[[ Supplied material open ]]

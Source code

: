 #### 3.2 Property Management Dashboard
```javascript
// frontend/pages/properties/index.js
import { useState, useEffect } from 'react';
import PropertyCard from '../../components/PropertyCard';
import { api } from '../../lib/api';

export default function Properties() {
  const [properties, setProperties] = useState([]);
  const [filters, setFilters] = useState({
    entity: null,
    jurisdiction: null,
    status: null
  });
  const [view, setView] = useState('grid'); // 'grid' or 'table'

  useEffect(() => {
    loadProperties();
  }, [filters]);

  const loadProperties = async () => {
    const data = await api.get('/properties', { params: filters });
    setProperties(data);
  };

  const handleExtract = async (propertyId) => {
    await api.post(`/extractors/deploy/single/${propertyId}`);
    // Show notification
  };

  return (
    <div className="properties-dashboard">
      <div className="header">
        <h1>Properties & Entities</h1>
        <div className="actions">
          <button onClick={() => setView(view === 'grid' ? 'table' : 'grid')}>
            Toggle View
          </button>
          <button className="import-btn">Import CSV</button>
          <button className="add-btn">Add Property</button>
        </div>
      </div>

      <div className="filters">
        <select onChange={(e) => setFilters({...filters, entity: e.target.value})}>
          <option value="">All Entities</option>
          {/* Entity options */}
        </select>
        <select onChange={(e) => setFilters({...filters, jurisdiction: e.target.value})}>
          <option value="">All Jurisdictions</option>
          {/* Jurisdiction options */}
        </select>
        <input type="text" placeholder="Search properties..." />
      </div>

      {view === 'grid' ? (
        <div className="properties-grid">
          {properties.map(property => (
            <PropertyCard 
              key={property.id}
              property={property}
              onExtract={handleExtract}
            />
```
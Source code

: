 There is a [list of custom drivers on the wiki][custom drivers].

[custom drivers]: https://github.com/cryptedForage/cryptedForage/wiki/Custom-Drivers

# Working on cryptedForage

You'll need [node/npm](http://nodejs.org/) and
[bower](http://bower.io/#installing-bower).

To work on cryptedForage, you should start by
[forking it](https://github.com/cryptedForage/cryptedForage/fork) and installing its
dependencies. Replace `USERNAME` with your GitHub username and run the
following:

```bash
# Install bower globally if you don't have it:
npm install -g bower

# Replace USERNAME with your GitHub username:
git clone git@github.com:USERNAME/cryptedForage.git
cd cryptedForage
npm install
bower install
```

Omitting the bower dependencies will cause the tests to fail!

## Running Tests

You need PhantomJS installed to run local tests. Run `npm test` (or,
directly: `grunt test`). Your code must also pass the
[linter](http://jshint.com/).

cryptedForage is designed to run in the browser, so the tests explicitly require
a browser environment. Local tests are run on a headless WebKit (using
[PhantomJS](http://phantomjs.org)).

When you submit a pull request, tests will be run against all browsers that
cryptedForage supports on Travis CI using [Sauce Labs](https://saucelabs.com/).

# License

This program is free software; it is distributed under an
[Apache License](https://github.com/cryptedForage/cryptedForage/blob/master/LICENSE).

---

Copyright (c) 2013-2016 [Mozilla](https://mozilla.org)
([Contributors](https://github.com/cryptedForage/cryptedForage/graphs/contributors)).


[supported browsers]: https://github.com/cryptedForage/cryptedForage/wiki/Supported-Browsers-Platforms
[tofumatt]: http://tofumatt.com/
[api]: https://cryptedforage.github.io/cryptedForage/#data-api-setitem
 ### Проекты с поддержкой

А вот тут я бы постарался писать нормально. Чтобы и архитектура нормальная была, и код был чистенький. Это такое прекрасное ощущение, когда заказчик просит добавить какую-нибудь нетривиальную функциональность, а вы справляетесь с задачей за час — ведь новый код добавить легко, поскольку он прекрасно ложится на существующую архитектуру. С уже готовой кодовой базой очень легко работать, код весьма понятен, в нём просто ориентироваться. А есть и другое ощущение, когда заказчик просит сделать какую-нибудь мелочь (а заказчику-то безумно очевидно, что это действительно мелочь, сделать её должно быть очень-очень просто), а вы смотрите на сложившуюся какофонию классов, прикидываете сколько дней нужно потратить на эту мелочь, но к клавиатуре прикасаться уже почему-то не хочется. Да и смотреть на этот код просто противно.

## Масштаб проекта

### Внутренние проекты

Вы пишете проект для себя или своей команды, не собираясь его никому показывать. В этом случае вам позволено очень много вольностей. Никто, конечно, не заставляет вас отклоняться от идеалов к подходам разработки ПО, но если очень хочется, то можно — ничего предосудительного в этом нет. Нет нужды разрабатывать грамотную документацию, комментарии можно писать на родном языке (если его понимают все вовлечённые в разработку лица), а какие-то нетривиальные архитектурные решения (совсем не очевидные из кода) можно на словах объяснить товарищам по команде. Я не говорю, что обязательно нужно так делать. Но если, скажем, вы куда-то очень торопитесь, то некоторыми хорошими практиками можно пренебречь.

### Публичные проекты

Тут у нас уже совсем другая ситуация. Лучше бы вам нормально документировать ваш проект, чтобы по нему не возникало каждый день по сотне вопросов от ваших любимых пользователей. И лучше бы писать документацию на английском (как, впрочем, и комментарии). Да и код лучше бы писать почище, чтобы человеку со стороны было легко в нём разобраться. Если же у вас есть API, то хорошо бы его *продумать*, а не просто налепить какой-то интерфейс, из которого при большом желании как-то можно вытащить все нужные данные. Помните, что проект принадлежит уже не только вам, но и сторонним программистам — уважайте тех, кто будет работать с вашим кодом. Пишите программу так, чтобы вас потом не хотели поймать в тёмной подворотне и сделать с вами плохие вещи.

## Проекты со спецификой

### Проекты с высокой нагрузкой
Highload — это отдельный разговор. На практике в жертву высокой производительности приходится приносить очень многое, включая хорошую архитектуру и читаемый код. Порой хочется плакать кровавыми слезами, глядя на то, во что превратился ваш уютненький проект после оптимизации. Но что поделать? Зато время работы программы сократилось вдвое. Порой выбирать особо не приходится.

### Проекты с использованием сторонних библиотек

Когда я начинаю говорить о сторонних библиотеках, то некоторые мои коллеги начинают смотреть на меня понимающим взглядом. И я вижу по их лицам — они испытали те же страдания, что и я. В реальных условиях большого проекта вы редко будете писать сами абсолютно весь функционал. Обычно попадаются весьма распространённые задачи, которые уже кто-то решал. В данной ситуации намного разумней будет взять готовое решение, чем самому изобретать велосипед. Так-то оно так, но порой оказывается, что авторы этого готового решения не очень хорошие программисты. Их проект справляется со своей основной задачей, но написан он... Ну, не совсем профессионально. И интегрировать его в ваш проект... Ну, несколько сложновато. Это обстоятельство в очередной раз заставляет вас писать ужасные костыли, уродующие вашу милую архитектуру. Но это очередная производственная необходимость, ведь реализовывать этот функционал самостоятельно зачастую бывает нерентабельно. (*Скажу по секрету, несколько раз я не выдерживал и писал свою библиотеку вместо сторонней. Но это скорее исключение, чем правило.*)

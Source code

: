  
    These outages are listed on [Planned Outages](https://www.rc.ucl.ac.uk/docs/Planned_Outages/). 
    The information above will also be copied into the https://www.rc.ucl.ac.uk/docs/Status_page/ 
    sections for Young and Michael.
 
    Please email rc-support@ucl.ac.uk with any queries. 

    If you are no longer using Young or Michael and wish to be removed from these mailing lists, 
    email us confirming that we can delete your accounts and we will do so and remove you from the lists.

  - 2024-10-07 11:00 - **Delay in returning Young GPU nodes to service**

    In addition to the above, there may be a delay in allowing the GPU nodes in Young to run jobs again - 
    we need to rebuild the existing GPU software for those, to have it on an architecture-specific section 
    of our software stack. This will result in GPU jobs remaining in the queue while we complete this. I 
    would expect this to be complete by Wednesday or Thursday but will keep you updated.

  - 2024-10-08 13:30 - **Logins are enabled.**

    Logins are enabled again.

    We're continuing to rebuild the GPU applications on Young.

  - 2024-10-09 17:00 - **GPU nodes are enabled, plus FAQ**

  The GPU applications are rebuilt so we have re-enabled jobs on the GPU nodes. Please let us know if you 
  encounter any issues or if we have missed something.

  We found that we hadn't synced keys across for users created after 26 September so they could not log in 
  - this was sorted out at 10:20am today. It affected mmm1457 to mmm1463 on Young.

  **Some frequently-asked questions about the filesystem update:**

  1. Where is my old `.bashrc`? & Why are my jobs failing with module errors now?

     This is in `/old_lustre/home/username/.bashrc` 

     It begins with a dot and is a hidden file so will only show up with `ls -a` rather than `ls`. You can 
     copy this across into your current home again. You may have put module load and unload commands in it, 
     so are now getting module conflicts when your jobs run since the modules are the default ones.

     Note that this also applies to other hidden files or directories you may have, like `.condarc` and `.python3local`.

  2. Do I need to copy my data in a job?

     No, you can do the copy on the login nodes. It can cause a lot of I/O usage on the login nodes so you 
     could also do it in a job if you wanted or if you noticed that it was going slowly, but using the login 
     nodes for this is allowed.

[[ Supplied material closed ]]

Exercise aim: Match on "const": copy every line in the records that has it.

Result of the exercise:
  const [properties, setProperties] = useState([]);
  const [filters, setFilters] = useState({
  const [view, setView] = useState('grid'); // 'grid' or 'table'
  const loadProperties = async () => {
    const data = await api.get('/properties', { params: filters });
  const handleExtract = async (propertyId) => {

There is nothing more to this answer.